L’atmosfera è stata costruita con grande attenzione ai dettagli: circa 800 ospiti hanno assistito al reveal delle vetture accompagnati dalle note di un concerto Candlelight, mentre giochi di luce e coreografie dialogavano con le iconiche statue dello Stadio dei Marmi. Un contrasto studiato tra classicità e innovazione, perfettamente coerente con la filosofia progettuale di Volvo.

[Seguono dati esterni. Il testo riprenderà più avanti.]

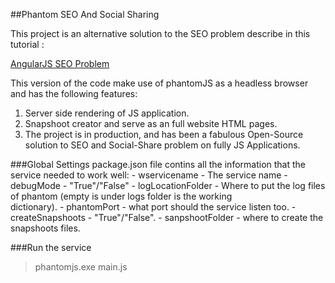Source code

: ##Phantom SEO And Social Sharing

This project is an alternative solution to the SEO problem describe in this tutorial :

[AngularJS SEO Problem](http://www.codeproject.com/Articles/1084523/AngularJS-Social-Sharing-And-SEO)

This version of the code make use of phantomJS as a headless browser and has the following features:
1) Server side rendering of JS application.
2) Snapshoot creator and serve as an full website HTML pages.
3) The project is in production, and has been a fabulous Open-Source solution to SEO and Social-Share problem on fully 	  JS Applications.


###Global Settings
package.json file contins all the information that the service needed to work well:
	- wservicename - The service name
    - debugMode - "True"/"False"
    - logLocationFolder - Where to put the log files of phantom (empty is under logs folder is the working 		
       dictionary).
    - phantomPort - what port should the service listen too.
    - createSnapshoots - "True"/"False".
    - sanpshootFolder - where to create the snapshoots files.



###Run the service
> phantomjs.exe main.js






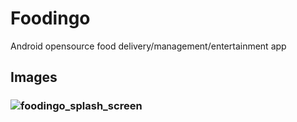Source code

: # Foodingo
Android opensource food delivery/management/entertainment app
## Images
### ![foodingo_splash_screen](https://user-images.githubusercontent.com/13806493/96010266-3cd1da80-0e5f-11eb-9187-c45b0f03ab63.png)
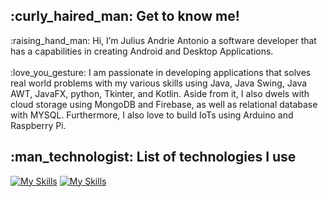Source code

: <h2>:curly_haired_man: Get to know me!</h2>:raising_hand_man: Hi, I’m Julius Andrie Antonio a software developer that has a capabilities in creating Android and Desktop Applications. <br><br>
:love_you_gesture: I am passionate in developing applications that solves real world problems with my various skills using Java, Java Swing, Java AWT, JavaFX, python, Tkinter, and Kotlin. Aside from it, I also dwels with cloud storage using MongoDB and Firebase, as well as relational database with MYSQL. Furthermore, I also love to build IoTs using Arduino and Raspberry Pi.
<br><h2>:man_technologist: List of technologies I use</h2>

[![My Skills](https://skillicons.dev/icons?i=java,kotlin,py,cpp,js,jquery,html,css,opencv,firebase,mongodb,sqlite,mysql,raspberrypi,arduino&theme=light)](https://skillicons.dev)
[![My Skills](https://skillicons.dev/icons?i=androidstudio,vscode,eclipse,pycharm,git,github,idea&theme=light)](https://skillicons.dev)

EX60 rappresenta il cuore della nuova Volvo
Se negli ultimi anni Volvo ha costruito una gamma elettrica sempre più completa, la EX60 è probabilmente il modello destinato ad avere il ruolo più strategico.
Il segmento dei SUV medi è quello più importante per il mercato europeo e la nuova EX60 arriva con l’obiettivo di raccogliere l’eredità di uno dei modelli più apprezzati della storia recente del marchio, portandolo definitivamente nell’era della mobilità elettrica.
Dopo averla guidata nelle scorse settimane, la sensazione è chiara: non è semplicemente una XC60 elettrica. È un progetto completamente nuovo, sviluppato attorno a una piattaforma di ultima generazione che integra intelligenza artificiale, software evoluto, sicurezza predittiva e una gestione dell’energia pensata per semplificare davvero la vita quotidiana.
È una Volvo che continua a mettere la persona al centro, ma lo fa utilizzando strumenti completamente nuovi.
I numeri confermano la direzione
Durante l’evento romano sono stati condivisi anche dati particolarmente interessanti sul mercato italiano.
A metà giugno Volvo Car Italia aveva già consegnato oltre 8.200 vetture, con una crescita dell’8% rispetto allo stesso periodo del 2025. Ancora più significativo è il dato relativo alle auto completamente elettriche: il 15% delle consegne riguarda modelli BEV, una quota doppia rispetto alla media nazionale.
Le previsioni sono ancora più ambiziose: entro la fine dell’anno Volvo punta a far sì che una vettura su quattro vendute in Italia sia completamente elettrica. Se si aggiungono anche le plug-in hybrid, circa il 40% delle Volvo immatricolate nel nostro Paese sarà dotato di una qualche forma di ricarica.
Numeri che raccontano come il cliente Volvo stia accompagnando con convinzione la transizione verso l’elettrificazione.
Una partnership che parla di benessere
La serata è stata anche l’occasione per annunciare la nuova collaborazione tra Volvo Car Italia e Sport e Salute.
L’accordo prevede la fornitura di una flotta di 30 vetture, composta da EX30 Cross Country, EX90, XC60 e XC90, destinate alle attività dell’ente che promuove lo sport e gli stili di vita sani nel nostro Paese.
Più che una semplice partnership, il messaggio è chiaro: Volvo continua a legare la propria immagine non soltanto all’innovazione tecnologica, ma anche a valori come salute, sicurezza e qualità della vita.
Una scelta coerente con una filosofia che da decenni considera l’automobile come uno strumento al servizio delle persone e non il contrario.
Quando il lancio racconta un’identità
Nel mondo dell’automotive gli eventi di presentazione rischiano spesso di assomigliarsi tutti. Quello organizzato da Volvo a Roma, invece, è sembrato voler raccontare qualcosa di diverso.
Non tanto l’auto in sé, quanto il contesto culturale nel quale nasce.
Lo Stadio dei Marmi non è stato scelto soltanto per la sua bellezza scenografica. È un luogo che parla di equilibrio tra tradizione e futuro, tra rispetto della storia e desiderio di innovazione.
Ed è probabilmente questa la sintesi migliore della nuova EX60: un SUV che introduce alcune delle tecnologie più avanzate oggi disponibili, senza rinunciare a quell’eleganza discreta e a quella centralità della persona che rappresentano, da sempre, il vero DNA di Volvo.